### Problem statement:
All entries must be given again exactly as written.

### Provided entries:
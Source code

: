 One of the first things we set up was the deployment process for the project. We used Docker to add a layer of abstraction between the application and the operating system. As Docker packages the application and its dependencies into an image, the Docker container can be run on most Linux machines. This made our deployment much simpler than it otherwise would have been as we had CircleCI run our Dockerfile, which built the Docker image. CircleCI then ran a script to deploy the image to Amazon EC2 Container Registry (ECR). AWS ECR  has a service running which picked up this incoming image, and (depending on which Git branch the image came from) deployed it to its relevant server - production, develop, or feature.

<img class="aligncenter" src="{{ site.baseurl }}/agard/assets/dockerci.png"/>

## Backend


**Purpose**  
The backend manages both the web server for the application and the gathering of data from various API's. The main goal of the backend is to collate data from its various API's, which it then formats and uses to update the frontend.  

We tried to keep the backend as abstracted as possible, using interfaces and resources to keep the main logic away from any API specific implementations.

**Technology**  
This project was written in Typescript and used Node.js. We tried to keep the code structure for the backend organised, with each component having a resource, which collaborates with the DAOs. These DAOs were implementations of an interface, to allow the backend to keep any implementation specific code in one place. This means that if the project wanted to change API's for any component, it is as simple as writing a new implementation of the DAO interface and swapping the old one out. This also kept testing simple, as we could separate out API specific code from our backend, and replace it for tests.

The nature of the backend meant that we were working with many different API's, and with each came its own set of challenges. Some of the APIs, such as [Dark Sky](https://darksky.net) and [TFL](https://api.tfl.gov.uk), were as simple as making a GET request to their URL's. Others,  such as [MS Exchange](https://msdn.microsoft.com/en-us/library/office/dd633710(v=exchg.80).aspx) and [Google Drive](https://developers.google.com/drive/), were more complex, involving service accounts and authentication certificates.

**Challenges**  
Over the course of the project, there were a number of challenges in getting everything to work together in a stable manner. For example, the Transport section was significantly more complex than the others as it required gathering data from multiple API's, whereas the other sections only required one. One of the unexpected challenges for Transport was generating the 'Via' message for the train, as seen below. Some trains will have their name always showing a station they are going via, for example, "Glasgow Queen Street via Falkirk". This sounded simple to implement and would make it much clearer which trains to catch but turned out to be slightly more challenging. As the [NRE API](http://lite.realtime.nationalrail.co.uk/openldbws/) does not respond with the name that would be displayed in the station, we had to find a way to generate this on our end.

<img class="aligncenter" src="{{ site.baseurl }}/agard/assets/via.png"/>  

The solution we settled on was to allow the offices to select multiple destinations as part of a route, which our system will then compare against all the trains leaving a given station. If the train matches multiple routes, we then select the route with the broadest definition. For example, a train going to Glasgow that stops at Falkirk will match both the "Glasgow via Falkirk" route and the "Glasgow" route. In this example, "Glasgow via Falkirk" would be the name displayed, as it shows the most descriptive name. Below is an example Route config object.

### Response for this exercise:
Source code

: One of the first things we set up was the deployment process for the project. We used Docker to add a layer of abstraction between the application and the operating system. As Docker packages the application and its dependencies into an image, the Docker container can be run on most Linux machines. This made our deployment much simpler than it otherwise would have been as we had CircleCI run our Dockerfile, which built the Docker image. CircleCI then ran a script to deploy the image to Amazon EC2 Container Registry (ECR). AWS ECR  has a service running which picked up this incoming image, and (depending on which Git branch the image came from) deployed it to its relevant server - production, develop, or feature.

<img class="aligncenter" src="{{ site.baseurl }}/agard/assets/dockerci.png"/>

## Backend


**Purpose**  
The backend manages both the web server for the application and the gathering of data from various API's. The main goal of the backend is to collate data from its various API's, which it then formats and uses to update the frontend.  

We tried to keep the backend as abstracted as possible, using interfaces and resources to keep the main logic away from any API specific implementations.

**Technology**  
This project was written in Typescript and used Node.js. We tried to keep the code structure for the backend organised, with each component having a resource, which collaborates with the DAOs. These DAOs were implementations of an interface, to allow the backend to keep any implementation specific code in one place. This means that if the project wanted to change API's for any component, it is as simple as writing a new implementation of the DAO interface and swapping the old one out. This also kept testing simple, as we could separate out API specific code from our backend, and replace it for tests.

The nature of the backend meant that we were working with many different API's, and with each came its own set of challenges. Some of the APIs, such as [Dark Sky](https://darksky.net) and [TFL](https://api.tfl.gov.uk), were as simple as making a GET request to their URL's. Others,  such as [MS Exchange](https://msdn.microsoft.com/en-us/library/office/dd633710(v=exchg.80).aspx) and [Google Drive](https://developers.google.com/drive/), were more complex, involving service accounts and authentication certificates.

**Challenges**  
Over the course of the project, there were a number of challenges in getting everything to work together in a stable manner. For example, the Transport section was significantly more complex than the others as it required gathering data from multiple API's, whereas the other sections only required one. One of the unexpected challenges for Transport was generating the 'Via' message for the train, as seen below. Some trains will have their name always showing a station they are going via, for example, "Glasgow Queen Street via Falkirk". This sounded simple to implement and would make it much clearer which trains to catch but turned out to be slightly more challenging. As the [NRE API](http://lite.realtime.nationalrail.co.uk/openldbws/) does not respond with the name that would be displayed in the station, we had to find a way to generate this on our end.

<img class="aligncenter" src="{{ site.baseurl }}/agard/assets/via.png"/>  

The solution we settled on was to allow the offices to select multiple destinations as part of a route, which our system will then compare against all the trains leaving a given station. If the train matches multiple routes, we then select the route with the broadest definition. For example, a train going to Glasgow that stops at Falkirk will match both the "Glasgow via Falkirk" route and the "Glasgow" route. In this example, "Glasgow via Falkirk" would be the name displayed, as it shows the most descriptive name. Below is an example Route config object.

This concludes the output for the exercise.